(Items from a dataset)

▼

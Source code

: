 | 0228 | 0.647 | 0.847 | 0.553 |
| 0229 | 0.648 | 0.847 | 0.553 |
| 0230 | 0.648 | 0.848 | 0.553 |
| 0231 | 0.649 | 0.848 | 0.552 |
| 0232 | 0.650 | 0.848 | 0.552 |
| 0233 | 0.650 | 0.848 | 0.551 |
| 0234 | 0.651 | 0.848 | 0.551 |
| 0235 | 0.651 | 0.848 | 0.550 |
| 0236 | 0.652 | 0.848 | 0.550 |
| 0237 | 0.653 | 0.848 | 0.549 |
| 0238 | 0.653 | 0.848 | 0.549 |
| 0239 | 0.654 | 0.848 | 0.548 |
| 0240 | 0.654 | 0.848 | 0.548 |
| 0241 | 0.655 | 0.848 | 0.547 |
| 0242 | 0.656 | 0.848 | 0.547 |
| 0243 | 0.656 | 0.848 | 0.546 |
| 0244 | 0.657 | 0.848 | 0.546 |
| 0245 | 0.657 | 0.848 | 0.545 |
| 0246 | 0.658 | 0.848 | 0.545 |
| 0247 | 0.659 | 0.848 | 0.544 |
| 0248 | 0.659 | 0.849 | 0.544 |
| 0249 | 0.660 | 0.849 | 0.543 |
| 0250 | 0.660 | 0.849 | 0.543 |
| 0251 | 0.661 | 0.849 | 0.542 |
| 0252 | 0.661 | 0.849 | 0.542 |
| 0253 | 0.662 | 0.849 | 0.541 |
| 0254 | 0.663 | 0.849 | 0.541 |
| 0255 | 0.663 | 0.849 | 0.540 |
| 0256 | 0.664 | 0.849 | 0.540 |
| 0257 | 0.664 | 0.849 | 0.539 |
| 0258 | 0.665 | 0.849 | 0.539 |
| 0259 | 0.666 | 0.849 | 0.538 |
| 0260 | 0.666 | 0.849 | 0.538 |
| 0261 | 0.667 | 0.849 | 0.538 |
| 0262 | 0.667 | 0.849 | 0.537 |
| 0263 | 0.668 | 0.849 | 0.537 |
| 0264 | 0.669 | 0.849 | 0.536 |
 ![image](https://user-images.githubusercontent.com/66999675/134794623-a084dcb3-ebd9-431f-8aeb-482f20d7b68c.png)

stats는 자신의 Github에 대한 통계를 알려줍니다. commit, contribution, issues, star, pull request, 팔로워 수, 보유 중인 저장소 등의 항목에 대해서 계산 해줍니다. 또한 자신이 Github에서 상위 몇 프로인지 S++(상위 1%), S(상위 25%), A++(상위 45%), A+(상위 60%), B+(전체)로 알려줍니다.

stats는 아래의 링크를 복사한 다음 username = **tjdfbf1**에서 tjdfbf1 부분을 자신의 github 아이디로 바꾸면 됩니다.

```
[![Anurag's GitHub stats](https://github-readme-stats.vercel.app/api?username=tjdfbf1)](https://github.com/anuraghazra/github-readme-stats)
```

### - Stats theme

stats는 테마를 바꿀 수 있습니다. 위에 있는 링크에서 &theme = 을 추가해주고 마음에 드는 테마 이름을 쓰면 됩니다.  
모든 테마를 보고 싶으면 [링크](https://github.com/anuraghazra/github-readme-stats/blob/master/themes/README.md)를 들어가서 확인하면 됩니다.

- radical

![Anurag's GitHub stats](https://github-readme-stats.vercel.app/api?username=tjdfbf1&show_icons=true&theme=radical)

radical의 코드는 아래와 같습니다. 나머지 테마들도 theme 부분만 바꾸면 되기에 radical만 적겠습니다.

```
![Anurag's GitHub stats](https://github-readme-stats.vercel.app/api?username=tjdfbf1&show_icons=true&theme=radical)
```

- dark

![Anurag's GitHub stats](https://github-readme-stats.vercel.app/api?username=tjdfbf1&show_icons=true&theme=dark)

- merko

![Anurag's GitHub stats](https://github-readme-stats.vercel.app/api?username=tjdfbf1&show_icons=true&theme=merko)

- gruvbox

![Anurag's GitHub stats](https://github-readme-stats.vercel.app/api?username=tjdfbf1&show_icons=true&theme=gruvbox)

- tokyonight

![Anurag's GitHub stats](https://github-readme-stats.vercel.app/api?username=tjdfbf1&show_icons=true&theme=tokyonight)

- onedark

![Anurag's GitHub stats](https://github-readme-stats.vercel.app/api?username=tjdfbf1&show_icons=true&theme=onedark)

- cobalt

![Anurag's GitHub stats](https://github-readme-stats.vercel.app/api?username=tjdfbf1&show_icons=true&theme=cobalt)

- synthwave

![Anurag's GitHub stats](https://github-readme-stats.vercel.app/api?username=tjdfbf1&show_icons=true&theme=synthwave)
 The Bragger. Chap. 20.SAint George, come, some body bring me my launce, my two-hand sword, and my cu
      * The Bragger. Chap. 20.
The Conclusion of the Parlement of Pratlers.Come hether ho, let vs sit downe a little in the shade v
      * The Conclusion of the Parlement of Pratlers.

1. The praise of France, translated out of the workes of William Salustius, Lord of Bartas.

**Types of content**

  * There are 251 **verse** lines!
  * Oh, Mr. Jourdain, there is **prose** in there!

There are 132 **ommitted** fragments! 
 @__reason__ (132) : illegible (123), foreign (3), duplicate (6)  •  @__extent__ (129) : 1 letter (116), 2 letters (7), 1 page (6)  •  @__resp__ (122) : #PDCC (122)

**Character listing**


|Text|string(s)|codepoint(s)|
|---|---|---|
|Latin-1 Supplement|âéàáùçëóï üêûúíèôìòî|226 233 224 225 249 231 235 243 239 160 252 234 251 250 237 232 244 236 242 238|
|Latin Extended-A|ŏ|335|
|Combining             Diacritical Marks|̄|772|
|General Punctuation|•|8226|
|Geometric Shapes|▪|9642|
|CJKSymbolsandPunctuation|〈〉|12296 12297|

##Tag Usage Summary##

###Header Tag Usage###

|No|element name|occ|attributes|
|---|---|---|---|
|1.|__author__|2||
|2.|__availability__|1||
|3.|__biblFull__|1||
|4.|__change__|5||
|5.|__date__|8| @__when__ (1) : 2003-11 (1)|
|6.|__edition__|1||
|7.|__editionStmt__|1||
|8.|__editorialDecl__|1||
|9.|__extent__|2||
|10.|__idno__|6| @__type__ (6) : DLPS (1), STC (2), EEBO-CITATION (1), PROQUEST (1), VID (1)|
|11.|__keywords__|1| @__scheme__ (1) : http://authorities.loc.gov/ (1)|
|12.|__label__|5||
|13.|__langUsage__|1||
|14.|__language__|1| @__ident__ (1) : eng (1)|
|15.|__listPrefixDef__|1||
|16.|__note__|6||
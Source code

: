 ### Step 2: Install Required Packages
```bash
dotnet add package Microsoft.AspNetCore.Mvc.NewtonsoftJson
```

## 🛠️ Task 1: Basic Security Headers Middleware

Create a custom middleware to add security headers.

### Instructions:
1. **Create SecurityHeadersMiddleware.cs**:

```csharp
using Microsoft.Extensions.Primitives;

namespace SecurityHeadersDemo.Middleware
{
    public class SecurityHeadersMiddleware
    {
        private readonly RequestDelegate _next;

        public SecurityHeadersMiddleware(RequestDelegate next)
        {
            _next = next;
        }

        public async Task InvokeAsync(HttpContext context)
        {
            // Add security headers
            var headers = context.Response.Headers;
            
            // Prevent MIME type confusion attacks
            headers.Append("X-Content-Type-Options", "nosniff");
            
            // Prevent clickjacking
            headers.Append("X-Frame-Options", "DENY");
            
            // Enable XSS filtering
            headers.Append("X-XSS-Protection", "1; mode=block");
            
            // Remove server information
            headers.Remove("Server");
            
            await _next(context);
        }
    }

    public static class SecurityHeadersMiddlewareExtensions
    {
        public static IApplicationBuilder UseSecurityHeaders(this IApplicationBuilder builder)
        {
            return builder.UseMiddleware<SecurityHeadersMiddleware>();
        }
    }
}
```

▲

§ **Exercise**
Which lines of the records above contain the word "class"? Show each of them.

§ **Answer for the task**
    public class SecurityHeadersMiddleware
    public static class SecurityHeadersMiddlewareExtensions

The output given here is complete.